# Soffit......trim or body color?



## joecaption (Nov 30, 2011)

Why would it be any easyer?
Most often the soffit and the trim are the same color.


----------



## organick (Sep 4, 2009)

joecaption said:


> Why would it be any easyer?
> Most often the soffit and the trim are the same color.



because you paint the fascia, mask it and its one color the rest of the way. No need to mask fascia or the body. See I thought that it was always trim color but have been seeing some body colored.


----------



## BraniksPainting (Jan 20, 2012)

organick said:


> because you paint the fascia, mask it and its one color the rest of the way. No need to mask fascia or the body. See I thought that it was always trim color but have been seeing some body colored.

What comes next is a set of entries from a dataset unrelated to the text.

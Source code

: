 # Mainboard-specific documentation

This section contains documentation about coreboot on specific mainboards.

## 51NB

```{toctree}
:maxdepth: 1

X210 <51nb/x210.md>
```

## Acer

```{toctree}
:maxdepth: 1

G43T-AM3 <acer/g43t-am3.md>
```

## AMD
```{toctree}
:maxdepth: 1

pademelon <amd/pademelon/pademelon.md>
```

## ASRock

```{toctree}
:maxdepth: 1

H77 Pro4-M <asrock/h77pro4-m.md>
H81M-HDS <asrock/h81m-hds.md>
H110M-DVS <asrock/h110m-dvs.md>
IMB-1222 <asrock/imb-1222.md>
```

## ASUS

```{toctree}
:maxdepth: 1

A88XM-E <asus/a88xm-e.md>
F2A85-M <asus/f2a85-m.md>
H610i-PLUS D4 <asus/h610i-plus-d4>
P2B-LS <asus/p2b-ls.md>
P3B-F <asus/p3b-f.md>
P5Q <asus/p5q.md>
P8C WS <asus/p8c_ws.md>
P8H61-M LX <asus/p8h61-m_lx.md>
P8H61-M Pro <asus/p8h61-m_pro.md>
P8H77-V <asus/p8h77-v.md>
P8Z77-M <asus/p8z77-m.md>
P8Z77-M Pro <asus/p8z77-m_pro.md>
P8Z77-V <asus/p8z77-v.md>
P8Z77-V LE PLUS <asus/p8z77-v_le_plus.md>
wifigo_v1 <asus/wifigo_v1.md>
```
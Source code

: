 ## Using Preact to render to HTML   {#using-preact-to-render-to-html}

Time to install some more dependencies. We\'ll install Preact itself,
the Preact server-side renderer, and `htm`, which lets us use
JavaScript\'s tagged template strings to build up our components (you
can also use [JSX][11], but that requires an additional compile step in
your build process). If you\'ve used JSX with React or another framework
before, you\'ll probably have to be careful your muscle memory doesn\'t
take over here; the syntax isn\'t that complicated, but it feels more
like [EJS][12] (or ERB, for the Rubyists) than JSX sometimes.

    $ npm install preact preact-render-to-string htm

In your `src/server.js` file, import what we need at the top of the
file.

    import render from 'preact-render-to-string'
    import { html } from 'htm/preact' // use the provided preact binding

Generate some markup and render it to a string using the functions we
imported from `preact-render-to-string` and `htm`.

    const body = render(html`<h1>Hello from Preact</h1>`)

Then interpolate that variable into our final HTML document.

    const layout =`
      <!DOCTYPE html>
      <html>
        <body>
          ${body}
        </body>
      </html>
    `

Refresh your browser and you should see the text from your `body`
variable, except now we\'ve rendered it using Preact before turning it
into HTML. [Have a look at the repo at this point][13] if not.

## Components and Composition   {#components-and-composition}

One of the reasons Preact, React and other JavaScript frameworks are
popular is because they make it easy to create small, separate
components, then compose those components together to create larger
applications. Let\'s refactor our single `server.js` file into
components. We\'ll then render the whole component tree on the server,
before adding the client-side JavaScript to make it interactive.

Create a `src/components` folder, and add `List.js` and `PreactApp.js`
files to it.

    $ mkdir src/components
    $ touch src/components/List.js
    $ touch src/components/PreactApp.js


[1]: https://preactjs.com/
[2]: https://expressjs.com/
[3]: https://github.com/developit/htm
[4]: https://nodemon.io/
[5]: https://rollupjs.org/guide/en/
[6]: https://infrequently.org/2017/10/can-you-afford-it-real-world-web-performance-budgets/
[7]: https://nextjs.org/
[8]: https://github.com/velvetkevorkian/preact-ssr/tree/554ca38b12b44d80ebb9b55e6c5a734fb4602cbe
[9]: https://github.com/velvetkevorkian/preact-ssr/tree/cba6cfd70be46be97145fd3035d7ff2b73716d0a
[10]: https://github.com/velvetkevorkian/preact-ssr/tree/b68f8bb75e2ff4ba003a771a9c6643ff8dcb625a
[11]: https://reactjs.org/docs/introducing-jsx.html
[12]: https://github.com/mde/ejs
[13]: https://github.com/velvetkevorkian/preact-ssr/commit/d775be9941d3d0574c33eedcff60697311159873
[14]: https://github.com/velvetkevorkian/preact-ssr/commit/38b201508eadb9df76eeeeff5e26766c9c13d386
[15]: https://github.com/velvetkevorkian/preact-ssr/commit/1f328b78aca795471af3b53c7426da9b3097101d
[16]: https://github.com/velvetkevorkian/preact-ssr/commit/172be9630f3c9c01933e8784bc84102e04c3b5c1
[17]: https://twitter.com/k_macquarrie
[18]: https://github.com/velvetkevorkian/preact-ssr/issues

 I agree with joecaption, soffit is usually the color of the trim. Plus I personally think it looks better BUT that doesn't mean you can't paint it the main color of the house either. The choice is yours.


----------



## Mr. Paint (Nov 10, 2011)

It really depends on the architecture of the house. If you have wide soffits that are easily seen from the living areas, a lighter color, usually the body, is better. Think of the Eichler houses inspired by Frank L. Wright.


----------



## organick (Sep 4, 2009)

They are def visable from all side windows and some back. Single story house. More worried about the look from outside than our view really.....

I never would have questioned but then I saw a few. Seems like it might be a regional thing?? looking online I found a few painters saying all the houses they do get body colored soffits?


----------